Антон Иванович, пока я отсутствовал, отрезвел. Ему надоело, как он сам признался, пить водку с деревенскими охламонами и потянуло в столицу к привычной жизни. Он собирался вернуться в полк и предложил мне ехать вместе с ним.
Это меня устраивало, так как решало проблему с проездными документами. Фальшивый паспорт взялся достать в губернском городе Костюков, а как добиться подорожной грамоты, я не знал. Думаю, что в этом мог посодействовать уездный начальник, но он чего-то опасался и начал финтить и выкручиваться.
Надо сказать, что с проездом по России в эти годы были большие сложности. Император Павел Петрович решил навести порядок в государстве, используя не только полицию, но и армию. Начался массированный отлов беглых солдат, крестьян, нищих дворян, бродяг и прочего шатающегося люда. Всех отловленных, если за ними не находили преступлений, записывали в крепостные крестьяне.
У нас в стране всегда лучше не попадаться, чем потом отмазываться. Влететь же, причем на всю катушку, легче всего во время очередной компании. Кампанейщина на Святой Руси – это всегда страшно. Однако на этом стояла и стоять будет русская земля. Еще какой-то древний великий князь подметил «звероподобное усердие» нашего доброго и ленивого народа при начале любого дела.
Даже то, что мы с Антоном собрались ехать «на долгих», то есть на своих лошадях и минимально общаться с дорожными властями, не гарантировало от риска нарваться на какого-нибудь сверхбдительного служаку и загреметь в острог на годик-другой для выяснения личности.
Вписаться в подорожную Антона Ивановича, гвардейского офицера, и вместе с ним путешествовать был наилучший для меня выход. Поэтому пришлось сдержать естественное нетерпение и ждать, когда предок закончит перевод на себя наследства и разберется с назначением управляющего.
Во все обозримые времена главными в России были чиновники. Кто против них только не боролся, сколько не создавалось специальных комиссий, основывалось комитетов, а их почему-то делается все больше и больше.
Павел, как и все наши «реформаторы», попытался навести в этом немецкий порядок и первым делом ввел в статских учреждениях воинскую дисциплину. Примерно тем же путем в двадцатом веке пошел Генеральный секретарь Андропов, причем с тем же точно результатом.
Сначала чиновники, как водится, испугались и начали создавать видимость бурной деятельности при нулевых результатах. Вопросы волынились и не решались, просителей гоняли по инстанциям, зато чиновники высиживали все положенные присутственные часы, неукоснительно соблюдая трудовую дисциплину.
Когда компания по борьбе с бюрократизмом пошла на спад, просителям пришлось оплачивать и потерянную прибыль, и обиду на центральные власти.

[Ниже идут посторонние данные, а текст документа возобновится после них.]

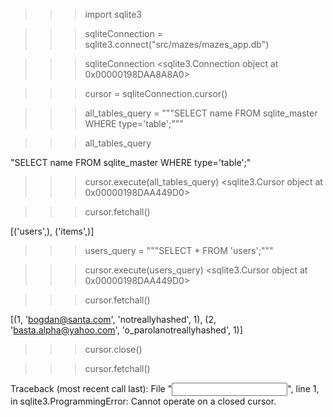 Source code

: 
>>> import sqlite3

>>> sqliteConnection  = sqlite3.connect("src/mazes/mazes_app.db")

>>> sqliteConnection
<sqlite3.Connection object at 0x00000198DAA8A8A0>


>>> cursor = sqliteConnection.cursor()


>>> all_tables_query = """SELECT name FROM sqlite_master WHERE type='table';"""

>>> all_tables_query
>
"SELECT name FROM sqlite_master WHERE type='table';"


>>> cursor.execute(all_tables_query)
<sqlite3.Cursor object at 0x00000198DAA449D0>

>>> cursor.fetchall()

[('users',), ('items',)]


>>> users_query = """SELECT * FROM 'users';"""

>>> cursor.execute(users_query)
<sqlite3.Cursor object at 0x00000198DAA449D0>

>>>cursor.fetchall()

 [(1, 'bogdan@santa.com', 'notreallyhashed', 1), 
(2, 'basta.alpha@yahoo.com', 'o_parolanotreallyhashed', 1)]

>>> cursor.close()

>>> cursor.fetchall()

Traceback (most recent call last):
File "<input>", line 1, in <module>
sqlite3.ProgrammingError: Cannot operate on a closed cursor.
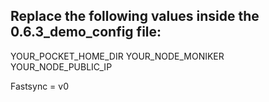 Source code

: ## Replace the following values inside the 0.6.3_demo_config file:


YOUR_POCKET_HOME_DIR
YOUR_NODE_MONIKER
YOUR_NODE_PUBLIC_IP

Fastsync = v0
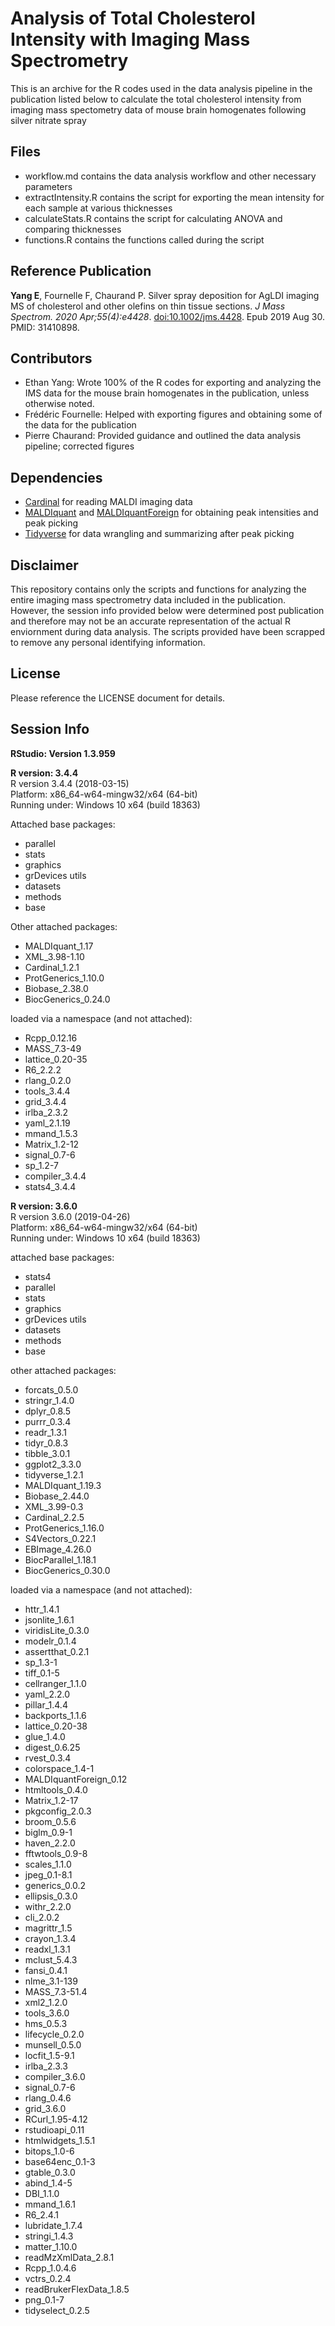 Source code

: # Analysis of Total Cholesterol Intensity with Imaging Mass Spectrometry 
This is an archive for the R codes used in the data analysis pipeline in the publication listed below to calculate the total cholesterol intensity from imaging mass spectometry data of mouse brain homogenates following silver nitrate spray

## Files

* workflow.md contains the data analysis workflow and other necessary parameters
* extractIntensity.R contains the script for exporting the mean intensity for each sample at various thicknesses
* calculateStats.R contains the script for calculating ANOVA and comparing thicknesses
* functions.R contains the functions called during the script

## Reference Publication
**Yang E**, Fournelle F, Chaurand P. Silver spray deposition for AgLDI imaging MS of cholesterol and other olefins on thin tissue sections. *J Mass Spectrom. 2020 Apr;55(4):e4428*. [doi:10.1002/jms.4428](https://pubmed.ncbi.nlm.nih.gov/31410898/). Epub 2019 Aug 30. PMID: 31410898.

## Contributors 

* Ethan Yang: Wrote 100% of the R codes for exporting and analyzing the IMS data for the mouse brain homogenates in the publication, unless otherwise noted.
* Frédéric Fournelle: Helped with exporting figures and obtaining some of the data for the publication
* Pierre Chaurand: Provided guidance and outlined the data analysis pipeline; corrected figures 

## Dependencies

* [Cardinal](https://github.com/kuwisdelu/Cardinal) for reading MALDI imaging data
* [MALDIquant](https://github.com/sgibb/MALDIquant) and [MALDIquantForeign](https://github.com/sgibb/MALDIquantForeign) for obtaining peak intensities and peak picking
* [Tidyverse](https://github.com/tidyverse) for data wrangling and summarizing after peak picking

## Disclaimer
This repository contains only the scripts and functions for analyzing the entire imaging mass spectrometry data included in the publication. However, the session info provided below were determined post publication and therefore may not be an accurate representation of the actual R enviornment during data analysis. The scripts provided have been scrapped to remove any personal identifying information.

## License
Please reference the LICENSE document for details. 

## Session Info
**RStudio: Version 1.3.959**

**R version: 3.4.4**  
R version 3.4.4 (2018-03-15)  
Platform: x86_64-w64-mingw32/x64 (64-bit)  
Running under: Windows 10 x64 (build 18363)  

Attached base packages:

* parallel  
* stats
* graphics
* grDevices utils
* datasets
* methods
* base     

Other attached packages:
* MALDIquant_1.17     
* XML_3.98-1.10
* Cardinal_1.2.1
* ProtGenerics_1.10.0
* Biobase_2.38.0
* BiocGenerics_0.24.0

loaded via a namespace (and not attached):

* Rcpp_0.12.16
* MASS_7.3-49
* lattice_0.20-35
* R6_2.2.2
* rlang_0.2.0
* tools_3.4.4
* grid_3.4.4
* irlba_2.3.2
* yaml_2.1.19 
* mmand_1.5.3    
* Matrix_1.2-12
* signal_0.7-6
* sp_1.2-7
* compiler_3.4.4 
* stats4_3.4.4 

**R version: 3.6.0**  
R version 3.6.0 (2019-04-26)  
Platform: x86_64-w64-mingw32/x64 (64-bit)  
Running under: Windows 10 x64 (build 18363)  

attached base packages:

* stats4
* parallel
* stats
* graphics
* grDevices utils
* datasets
* methods
* base     

other attached packages:
* forcats_0.5.0
* stringr_1.4.0
* dplyr_0.8.5
* purrr_0.3.4
* readr_1.3.1
* tidyr_0.8.3
* tibble_3.0.1 
* ggplot2_3.3.0      
* tidyverse_1.2.1
* MALDIquant_1.19.3
* Biobase_2.44.0
* XML_3.99-0.3
* Cardinal_2.2.5
* ProtGenerics_1.16.0
* S4Vectors_0.22.1
* EBImage_4.26.0     
* BiocParallel_1.18.1
* BiocGenerics_0.30.0

loaded via a namespace (and not attached):
* httr_1.4.1               
* jsonlite_1.6.1           
* viridisLite_0.3.0        
* modelr_0.1.4             
* assertthat_0.2.1         
* sp_1.3-1                
* tiff_0.1-5               
* cellranger_1.1.0         
* yaml_2.2.0               
* pillar_1.4.4             
* backports_1.1.6          
* lattice_0.20-38         
* glue_1.4.0               
* digest_0.6.25            
* rvest_0.3.4              
* colorspace_1.4-1         
* MALDIquantForeign_0.12   
* htmltools_0.4.0         
* Matrix_1.2-17            
* pkgconfig_2.0.3          
* broom_0.5.6              
* biglm_0.9-1              
* haven_2.2.0              
* fftwtools_0.9-8         
* scales_1.1.0             
* jpeg_0.1-8.1             
* generics_0.0.2           
* ellipsis_0.3.0           
* withr_2.2.0              
* cli_2.0.2               
* magrittr_1.5             
* crayon_1.3.4             
* readxl_1.3.1             
* mclust_5.4.3             
* fansi_0.4.1              
* nlme_3.1-139            
* MASS_7.3-51.4            
* xml2_1.2.0               
* tools_3.6.0              
* hms_0.5.3                
* lifecycle_0.2.0          
* munsell_0.5.0           
* locfit_1.5-9.1
* irlba_2.3.3              
* compiler_3.6.0           
* signal_0.7-6             
* rlang_0.4.6              
* grid_3.6.0              
* RCurl_1.95-4.12
* rstudioapi_0.11          
* htmlwidgets_1.5.1        
* bitops_1.0-6             
* base64enc_0.1-3          
* gtable_0.3.0            
* abind_1.4-5
* DBI_1.1.0                
* mmand_1.6.1              
* R6_2.4.1                 
* lubridate_1.7.4          
* stringi_1.4.3           
* matter_1.10.0            
* readMzXmlData_2.8.1      
* Rcpp_1.0.4.6             
* vctrs_0.2.4              
* readBrukerFlexData_1.8.5 
* png_0.1-7
* tidyselect_0.2.5   
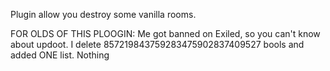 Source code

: Plugin allow you destroy some vanilla rooms.












FOR OLDS OF THIS PLOOGIN:
  Me got banned on Exiled, so you can't know about updoot.
  I delete 857219843759283475902837409527 bools and added ONE list.
  Nothing
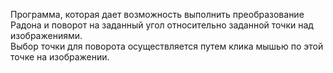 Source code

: Программа, которая дает возможность выполнить преобразование Радона и поворот на заданный угол относительно заданной точки над изображениями.
<br> Выбор точки для поворота осуществляется путем клика мышью по этой точке на изображении.
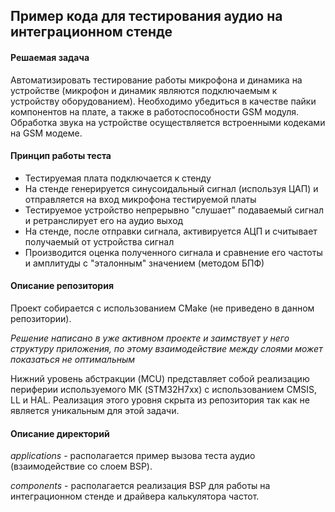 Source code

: ## Пример кода для тестирования аудио на интеграционном стенде

#### Решаемая задача
Автоматизировать тестирование работы микрофона и динамика на устройстве (микрофон и динамик являются подключаемым к устройству оборудованием). Необходимо убедиться в качестве пайки компонентов на плате, а также в работоспособности GSM модуля. Обработка звука на устройстве осуществляется встроенными кодеками на GSM модеме.  

#### Принцип работы теста
- Тестируемая плата подключается к стенду 
- На стенде генерируется синусоидальный сигнал (используя ЦАП) и отправляется на вход микрофона тестируемой платы
- Тестируемое устройство непрерывно "слушает" подаваемый сигнал и ретранслирует его на аудио выход
- На стенде, после отправки сигнала, активируется АЦП и считывает получаемый от устройства сигнал
- Производится оценка полученного сигнала и сравнение его частоты и амплитуды с "эталонным" значением (методом БПФ)

#### Описание репозитория

Проект собирается с использованием CMake (не приведено в данном репозитории). 

*Решение написано в уже активном проекте и заимствует у него  структуру приложения, по этому взаимодействие между слоями может показаться не оптимальным*

Нижний уровень абстракции (MCU) представляет собой реализацию периферии используемого МК (STM32H7xx) с использованием CMSIS, LL и HAL. Реализация этого уровня скрыта из репозитория так как не является уникальным для этой задачи. 
#### Описание директорий
*applications* - располагается пример вызова теста аудио (взаимодействие со слоем BSP).

*components* - располагается реализация BSP для работы на интеграционном стенде и драйвера калькулятора частот.



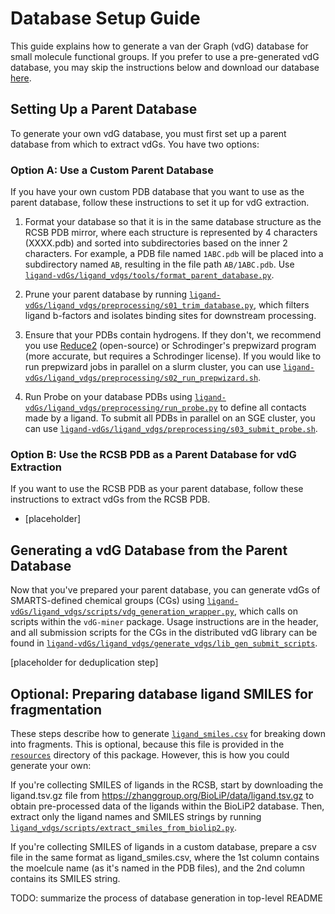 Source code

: # Database Setup Guide

This guide explains how to generate a van der Graph (vdG) database for small molecule functional groups. If you prefer to use a pre-generated vdG database, you may skip the instructions below and download our database [here](insert-url-here).

## Setting Up a Parent Database
To generate your own vdG database, you must first set up a parent database from which to extract vdGs. You have two options:

### Option A: Use a Custom Parent Database
If you have your own custom PDB database that you want to use as the parent database, follow these instructions to set it up for vdG extraction.
    
1. Format your database so that it is in the same database structure as the RCSB PDB mirror, where each structure is represented by 4 characters (XXXX.pdb) and sorted into subdirectories based on the inner 2 characters. For example, a PDB file named `1ABC.pdb` will be placed into a subdirectory named `AB`, resulting in the file path `AB/1ABC.pdb`. Use [`ligand-vdGs/ligand_vdgs/tools/format_parent_database.py`](../ligand_vdgs/tools/format_parent_database.py).

2. Prune your parent database by running [`ligand-vdGs/ligand_vdgs/preprocessing/s01_trim_database.py`](../ligand_vdgs/preprocessing/s01_trim_database.py), which filters ligand b-factors and isolates binding sites for downstream processing.

3. Ensure that your PDBs contain hydrogens. If they don't, we recommend you use [Reduce2](https://github.com/cctbx/cctbx_project/tree/master/mmtbx/reduce) (open-source) or Schrodinger's prepwizard program (more accurate, but requires a Schrodinger license). If you would like to run prepwizard jobs in parallel on a slurm cluster, you can use [`ligand-vdGs/ligand_vdgs/preprocessing/s02_run_prepwizard.sh`](../ligand_vdgs/preprocessing/s02_run_prepwizard.sh).

4. Run Probe on your database PDBs using [`ligand-vdGs/ligand_vdgs/preprocessing/run_probe.py`](../ligand_vdgs/preprocessing/run_probe.py) to define all contacts made by a ligand. To submit all PDBs in parallel on an SGE cluster, you can use [`ligand-vdGs/ligand_vdgs/preprocessing/s03_submit_probe.sh`](../ligand_vdgs/preprocessing/s03_submit_probe.sh).

### Option B: Use the RCSB PDB as a Parent Database for vdG Extraction
If you want to use the RCSB PDB as your parent database, follow these instructions to extract vdGs from the RCSB PDB.
- [placeholder]

## Generating a vdG Database from the Parent Database
Now that you've prepared your parent database, you can generate vdGs of SMARTS-defined chemical groups (CGs) using [`ligand-vdGs/ligand_vdgs/scripts/vdg_generation_wrapper.py`](../ligand_vdgs/generate_vdgs/vdg_generation_wrapper.py), which calls on scripts within the `vdG-miner` package. Usage instructions are in the header, and all submission scripts for the CGs in the distributed vdG library can be found in [`ligand-vdGs/ligand_vdgs/generate_vdgs/lib_gen_submit_scripts`](../ligand_vdgs/generate_vdgs/lib_gen_submit_scripts/).

[placeholder for deduplication step]

## Optional: Preparing database ligand SMILES for fragmentation
These steps describe how to generate [`ligand_smiles.csv`](../resources/ligand_smiles.csv) for breaking down into fragments. This is optional, because this file is provided in the [`resources`](../resources/) directory of this package. However, this is how you could generate your own: 

If you're collecting SMILES of ligands in the RCSB, start by downloading the ligand.tsv.gz file from https://zhanggroup.org/BioLiP/data/ligand.tsv.gz to obtain pre-processed data of the ligands within the BioLiP2 database. Then, extract only the ligand names and SMILES strings by running [`ligand_vdgs/scripts/extract_smiles_from_biolip2.py`](../ligand_vdgs/scripts/extract_smiles_from_biolip2.py). 

If you're collecting SMILES of ligands in a custom database, prepare a csv file in the same format as ligand_smiles.csv, where the 1st column contains the moelcule name (as it's named in the PDB files), and the 2nd column contains its SMILES string.


TODO: summarize the process of database generation in top-level README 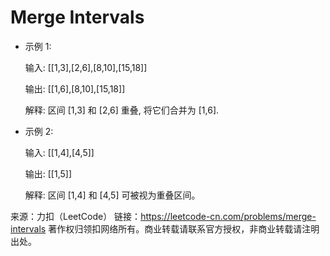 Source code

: # Merge Intervals

* 示例 1:

    输入: [[1,3],[2,6],[8,10],[15,18]]
    
    输出: [[1,6],[8,10],[15,18]]
    
    解释: 区间 [1,3] 和 [2,6] 重叠, 将它们合并为 [1,6].

* 示例 2:

    输入: [[1,4],[4,5]]
    
    输出: [[1,5]]
    
    解释: 区间 [1,4] 和 [4,5] 可被视为重叠区间。

来源：力扣（LeetCode）
链接：https://leetcode-cn.com/problems/merge-intervals
著作权归领扣网络所有。商业转载请联系官方授权，非商业转载请注明出处。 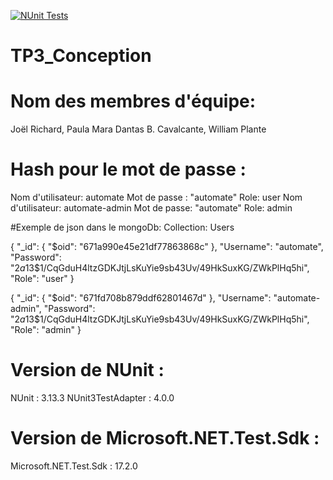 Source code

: [![NUnit Tests](https://github.com/joelrichard1/14E-TP3/actions/workflows/tests.yml/badge.svg?branch=main)](https://github.com/joelrichard1/14E-TP3/actions/workflows/tests.yml)

# TP3_Conception
# Nom des membres d'équipe:
Joël Richard, 
Paula Mara Dantas B. Cavalcante, 
William Plante
# Hash pour le mot de passe :
Nom d'utilisateur: automate Mot de passe : "automate" Role: user Nom d'utilisateur: automate-admin Mot de passe: "automate" Role: admin

#Exemple de json dans le mongoDb: Collection: Users

{ "_id": { "$oid": "671a990e45e21df77863868c" }, "Username": "automate", "Password": "$2a$13$1/CqGduH4ltzGDKJtjLsKuYie9sb43Uv/49HkSuxKG/ZWkPlHq5hi", "Role": "user" }

{ "_id": { "$oid": "671fd708b879ddf62801467d" }, "Username": "automate-admin", "Password": "$2a$13$1/CqGduH4ltzGDKJtjLsKuYie9sb43Uv/49HkSuxKG/ZWkPlHq5hi", "Role": "admin" }
# Version de NUnit :
NUnit : 3.13.3
NUnit3TestAdapter : 4.0.0
# Version de Microsoft.NET.Test.Sdk :
Microsoft.NET.Test.Sdk : 17.2.0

Антон Иванович ругался, плевался, терял дорогое для меня время и еле продвигался по тернистым дорожкам уложений, приложений и приношений. Я в это время мотался по больным и немилосердно обирал всяческих ипохондриков.
Собрав приличную сумму, я взялся за дело с наследством сам и чудесным образом решил все вопросы за два дня. Причем почти не остался внакладе.
Один из главных вымогателей, некто Семен Полуэктович Пронин, выбил из меня за свою не самую главную подпись на казенном документе пятьсот рублей ассигнациями. После чего соизволил заболеть почечными коликами и обратился ко мне за помощью.
Встреча наша была сердечной, но не радостной. Семен Полуэктович решил, что халява ему так и будет катить всю оставшуюся жизнь, раскатал губу вылечится у меня бесплатно. Этого ему не удалось…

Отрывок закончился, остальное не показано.